We have a patch that you could try, it would be great if you could tell whether this fixes the problem for you:


On Sat, 5 Aug 2017, Paul Wise wrote:

On Fri, 2017-08-04 at 23:20 +0200, Yury V. Zaytsev wrote:

The most obvious reason for the segfault would have been that somebody has freed `view->filename_vpath` without setting it to NULL, but a quick grep for `->filename_vpath` doesn't reveal anything suspicious

Discussion on IRC made us think that it was using memory that has been allocated but not initialised, because the MALLOC_PERTURB_=254 MALLOC_CHECK_=2 combination causes glibc to poison new memory allocations with 0xFE and if you then see 0xFE anywhere, that means that the program is buggy and interacting with uninitialised memory.

The initial report lacked a critical piece of information, and specifically that you have pressed "Ctrl+x q" during panel initialization and this caused the crash, and not merely observed a "random crash on startup".

This is the reason why I originally assumed that either the pointer wasn't set to NULL after getting freed, or something else overwrote it to point to unitialized memory.

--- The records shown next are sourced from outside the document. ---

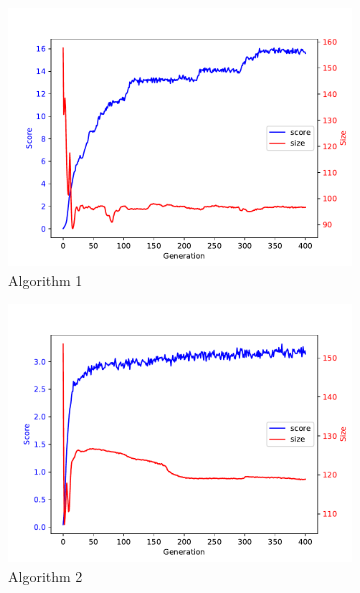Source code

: \documentclass[12pt,a4paper]{article}
\begin{document}
		
		\begin{figure}[h!]
			\begin{subfigure}{.33\textwidth}
			\centering
			\includegraphics[width=\linewidth]{../code/plots/alg1_score_vs_size}
			\caption{Algorithm 1}
			\label{fig:alg1_score_vs_size}
			\end{subfigure}
			\begin{subfigure}{.33\textwidth}
			\centering
			\includegraphics[width=\linewidth]{../code/plots/alg2_score_vs_size}
			\caption{Algorithm 2}
			\label{fig:alg2_score_vs_size}
			\end{subfigure}
			\begin{subfigure}{.33\textwidth}
			\centering

\end{subfigure}
\end{figure}
\end{document}

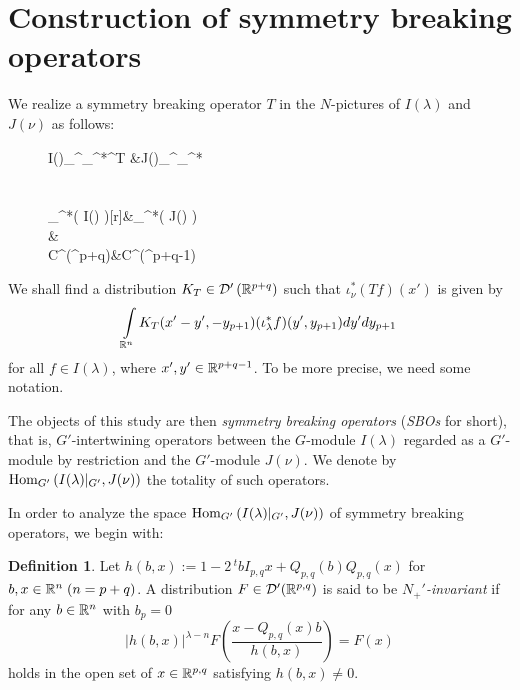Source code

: \documentclass[reqno,12pt]{pja00} %
\makeatletter
\newcommand{\tmtextit}[1]{{\itshape{#1}}}
\newcommand{\Hom}{\mbox{\normalfont Hom}}
\newtheorem{fact}[theorem]{Fact}
\theoremstyle{definition}
\newtheorem{definition}[theorem]{Definition}
\let\cite\relax
\DeclareRobustCommand{\cite}{%
  \let\new@cite@pre\@gobble
  \@ifnextchar[\new@cite{\@citex[]}}
\def\new@cite[#1]{\@ifnextchar[{\new@citea{#1}}{\@citex[#1]}}
\def\new@citea#1{\def\new@cite@pre{#1}\@citex}
\theoremstyle{exampstyle} \newtheorem{examp}[theorem]{Theorem}
\renewcommand{\Q}{Q_{p,q}}
\newcommand{\IlambdaGprime}{I(\lambda)\kern-0.3em\mid_{G'}}
\newcommand{\SBO}{\Hom_{G'}\left(\IlambdaGprime,J(\nu) \right)}
\makeatother
\begin{document}
\section{Construction of symmetry breaking operators}
We realize a symmetry breaking operator $T$ in the $N$-pictures of $I(\lambda)$ and $J(\nu)$ as follows:

\begin{figure}[h]
\centering
\hspace{1.2cm}
	\xymatrix@R=1mm
	{
		I(\lambda)\ar[ddd]_{}^{\iota_\lambda^{*}}\ar[r]^T &J(\nu)\ar[ddd]_{}^{\iota_\nu^{*}}\\
		\\\\
		\iota_\lambda^*\left( I(\lambda) \right)\ar@{-->}[r]&\iota_\nu^{*}\left( J(\nu) \right)\vspace*{-1cm}\\
		\vspace*{-1cm}\bigcap&\bigcap\\
		C^\infty(\R^{p+q})&C^\infty(\R^{p+q-1})
	}
\end{figure}

We shall find a distribution $K_T\in\mathcal{D}'\left( \mathbb{R}^{p+q} \right)$ such that $\iota^*_\nu(Tf)(x')$ is given by
\begin{equation*}
	\int_{\R^n}K_T(x'-y',-y_{p+1})(\iota_\lambda^*f)(y',y_{p+1})dy'dy_{p+1}
\end{equation*}
for all $f\in I(\lambda)$, where $x',y'\in\mathbb{R}^{p+q-1}$. To be more precise, we need some notation.

The objects of this study are then \textit{symmetry breaking operators} (\textit{SBOs} for short),
that is, $G'$-intertwining operators between the $G$-module $I(\lambda)$ regarded as a $G'$-module by restriction and the $G'$-module $J(\nu)$. We denote by $\SBO$ the totality
of such operators.


In order to analyze the space $\SBO$ of symmetry breaking operators, we begin with:
\begin{definition} \label{def1}
	Let $h(b,x):=1-2\,^t\!bI_{p,q}x+\Q(b)\Q(x)$ for $b,x\in\mathbb{R}^{n}\;(n=p+q)$. A distribution
	$F \in \mathcal{D}' (\mathbb{R}^{p,q})$ is said to be
  \tmtextit{$N_+'$-invariant} if 
  for any $b\in\mathbb{R}^n$ with $b_p=0$
  \begin{equation*}
    \label{eq-Nequiv} | h(b,x) |^{\lambda - n} F \left(
    \frac{x - \Q (x) b}{h(b,x)} \right) = F (x)
  \end{equation*}
  holds in the open set of $x\in\mathbb{R}^{p,q}$ satisfying $h(b,x)\neq0$.
  
\end{definition}
\end{document}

The issue is easily reproducible for me and I think you could reproduce it by introducing a 5 second sleep call just before the panel setup.

So far, I wasn't able reproduce it, at least not that easily.

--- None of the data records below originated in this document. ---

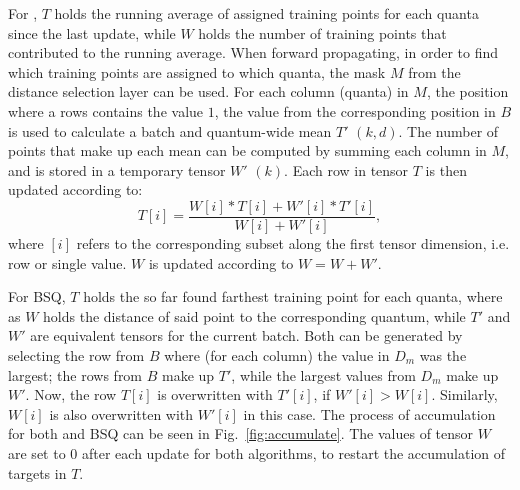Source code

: 			For \kmeans{}, $T$ holds the running average of assigned training points for each quanta since the last update, while $W$ holds the number of training points that contributed to the running average.
			When forward propagating, in order to find which training points are assigned to which quanta, the mask $M$ from the distance selection layer can be used.
			For each column (quanta) in $M$, the position where a rows contains the value $1$, the value from the corresponding position in $B$ is used to calculate a batch and quantum-wide mean $T'$ $(k, d)$.
			The number of points that make up each mean can be computed by summing each column in $M$, and is stored in a temporary tensor $W'$ $(k)$.
			Each row in tensor $T$ is then updated according to:
			\begin{equation}
				T[i] = \frac{W[i] * T[i] + W'[i] * T'[i]}{W[i] + W'[i]},
			\end{equation}			
			\noindent where $[i]$ refers to the corresponding subset along the first tensor dimension, i.e. row or single value.
			$W$ is updated according to $W = W + W'$. 
			
			For \ac{BSQ}, $T$ holds the so far found farthest training point for each quanta, where as $W$ holds the distance of said point to the corresponding quantum, while $T'$ and $W'$ are equivalent tensors for the current batch.
			Both can be generated by selecting the row from $B$ where (for each column) the value in $D_m$ was the largest; the rows from $B$ make up $T'$, while the largest values from $D_m$ make up $W'$.
			Now, the row $T[i]$ is overwritten with $T'[i]$, if $W'[i] > W[i]$.
			Similarly, $W[i]$ is also overwritten with $W'[i]$ in this case.
			The process of accumulation for both \kmeans{} and \ac{BSQ} can be seen in Fig.~\ref{fig:accumulate}.
			The values of tensor $W$ are set to $0$ after each update for both algorithms, to restart the accumulation of targets in $T$.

PS: you might be interested in the valgrind output for one of the sessions where I was able to press Ctrl+x q early enough. The log clearly shows that valgrind found a number of invalid reads.

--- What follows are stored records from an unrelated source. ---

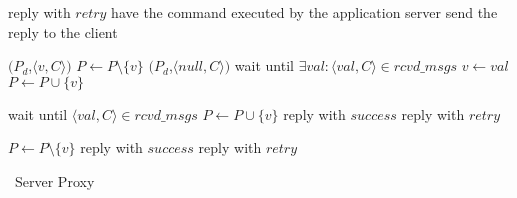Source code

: \begin{algorithm}[h!]
\small

\begin{distribalgo}[1]

\vspace{1.25mm}


\vspace{1.0mm}


    \vspace{1.0mm}

                \STATE reply with $retry$
            \ELSE
                \STATE have the command executed by the application server
                \STATE send the reply to the client
            \ENDIF
        

        \vspace{1.0mm}
    
                    \STATE \rmcast$(P_d$,$\langle v, C \rangle)$
                    \STATE $P \leftarrow P \setminus \{v\}$
                \ELSE
                    \STATE \rmcast$(P_d$,$\langle null, C \rangle)$
                \ENDIF
            \ELSE
                \STATE wait until $\exists val : \langle val, C \rangle \in rcvd\_msgs$
                    \STATE $v \leftarrow val$
                    \STATE $P \leftarrow P \cup \{v\}$
                \ENDIF
            \ENDIF
        
        \vspace{1.0mm}
    
            \STATE wait until $\langle val, C \rangle \in rcvd\_msgs$
                \STATE $P \leftarrow P \cup \{v\}$
                \STATE reply with $success$
            \ELSE
                \STATE reply with $retry$
            \ENDIF
        
        \vspace{1.0mm}
        
                \STATE $P \leftarrow P \setminus \{v\}$
                \STATE reply with $success$
            \ELSE
                \STATE reply with $retry$
            \ENDIF
        \ENDIF
    \ENDINDENT
\ENDINDENT

\caption{\dssmr\ Server Proxy}
\label{alg:server_proxy}
\end{distribalgo}
\end{algorithm}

Yes, this log has been really useful and now it is more or less clear what's going on. Specifically, a dialog started processing an event you triggered by pressing "Ctrl+x q" before it was fully initialized, and this lead to the crash you observed. Instead, events should be ignored during the initialization phase, or queued for later processing.

A similar issue with another dialog (much easier to reproduce) has been fixed in 4.8.19 as I said earlier. Unfortunately, such issues haven't been consistently considered by past developers, so many more of the same type of problems might be lurking around the widget system.

PS: I would suggest running the mc code through some static analysis tools, either via check-all-the-things or by manually running the tools listed in these two configuration files:

I think that you are misinterpreting your valgrind report. All of the very many invalid reads you observed are caused by the same underlying cause, and specifically you triggering an event processing before the dialog has been fully initialized. If you run mc under valgrind operating normally which we routinely do, the report should be clean.

And yes, we do use static analysis tools like cppcheck, experimental compiler warnings (which have been actually much more useful than the former), Google Sanitizers and the like.

If you are fine with using proprietary services to improve free code, you could look at Coverity. You could also get Google to do some fuzzing of the mc codebase.

Indeed, we have been using Coverity for the last 5 years or so. In as far as fuzzing is concerned, unfortunately, mc hasn't been programmed to be robust against invalid inputs to begin with and is written in a very unforgiving language, so a lot of work is still to be done for fuzzing to be actually useful instead of simply revealing the truth above.